2019 Montague Highline Paratrooper TSDZ-2 Electric Bike Build

  • Filter
  • Time
  • Show
Clear All
new posts

    2019 Montague Highline Paratrooper TSDZ-2 Electric Bike Build

    2019 Montague Highline 650b Folding cycle.

    2019 68mm BB TSDZ-2, 750W, 52v @ 15 A (15A limit set in firmware at my request. 17A is max "safe" programmable limit). This Kit comes with Internal Spindle Torque Sensor, Internal Cadence sensor, Wheel Speed sensor, handlebar mounted Throttle, 2 ea. e-brake magnetic cutoffs (not used), and external lighting harness. Requested the "default" 100 RPM cadence programming (.vs 120 cadence optional), and "default" Nylon drive gear (.vs noisier brass drive gear, a $55 option which they would pre-install).

    850C Color Display.

    Motor and display kit are from, I am not affiliated.

    Battery is 52V 17AH, 14S5P-35E, and 5A charger, from Specify an XT90S connector for the main electrical, and the wire length you want. The default length was more than enough distance from rear rack inside bag, to motor connectors. If you want more than default length, they will supply a finished, sealed, wire extension with connectors.

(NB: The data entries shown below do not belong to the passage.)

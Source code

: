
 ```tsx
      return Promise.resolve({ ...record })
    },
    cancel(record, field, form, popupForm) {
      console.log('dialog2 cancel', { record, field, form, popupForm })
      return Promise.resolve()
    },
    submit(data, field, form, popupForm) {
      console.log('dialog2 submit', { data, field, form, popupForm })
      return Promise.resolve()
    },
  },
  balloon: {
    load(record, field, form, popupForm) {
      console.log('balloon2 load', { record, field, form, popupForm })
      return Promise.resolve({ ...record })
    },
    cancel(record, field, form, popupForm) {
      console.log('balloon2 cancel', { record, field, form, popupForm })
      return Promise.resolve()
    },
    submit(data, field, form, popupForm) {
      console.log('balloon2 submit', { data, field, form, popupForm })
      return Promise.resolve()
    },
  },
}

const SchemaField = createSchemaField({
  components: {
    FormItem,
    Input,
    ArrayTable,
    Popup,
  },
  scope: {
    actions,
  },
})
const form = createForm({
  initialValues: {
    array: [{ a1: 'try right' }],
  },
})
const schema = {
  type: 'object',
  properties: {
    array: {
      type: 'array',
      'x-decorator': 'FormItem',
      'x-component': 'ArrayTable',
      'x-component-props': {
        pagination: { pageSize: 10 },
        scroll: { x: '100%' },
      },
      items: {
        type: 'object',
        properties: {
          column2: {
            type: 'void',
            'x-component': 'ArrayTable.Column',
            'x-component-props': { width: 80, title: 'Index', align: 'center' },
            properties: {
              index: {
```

    Tires are WTB Byway 47, 650b Road Plus, WNL 1456.

    Seat is Bikeroo Seat for Seniors, p/n B075L7JYTC, from Amazon.

    Pedals are Lixada Quick Release model #QAG6871682503888WP, Y6994, from Amazon.

    Stem Raiser is Delta Alloy Stem Raiser, 3.25 in., p/n TD3318B, from

    Adjustable Stem is Kalloy Uno 820, 31.8 x 110 mm from Amazon.

    Tail Bag is Bontrager Interchange Delux Plus, Model 424155 from

    Rack is Optional Montague Rear Rack.

    Necessary optional parts:

    BBSHD-SPCRKIT from (I used 1 ea thick, and 1 ea. thin spacer).

    Dilwe 10 Set Hydraulic Disc Brake Hose Olive Connector Insert for Tektro Replacement Part, B07G7HX57F from Amazon.

    Tektro Brake Systems Brake Disc Tektro HYD Hose Kit Draco/Auriga Comp-Ws 1800Mm (hydraulic brake line) from Amazon.

    Shimano MTB Shift Cable Set OPTISLICK (NEW Material) from Amazon. (returned unused).

    Kryptonite New-U Evolution Mini-9 Heavy Duty Bicycle U Lock Bike Lock, B06XCDZND2 from Amazon.

    Blue loctite.


    This build went together very quickly because I had obtained all the needed stuff beforehand. You will definitely need a spacer kit from Luna, the spacers will be inserted on the drive side of the spindle. These spacers provide some clearance for the motor chassis so to not hit the bike frame. I was done installation and riding in about 4 hours.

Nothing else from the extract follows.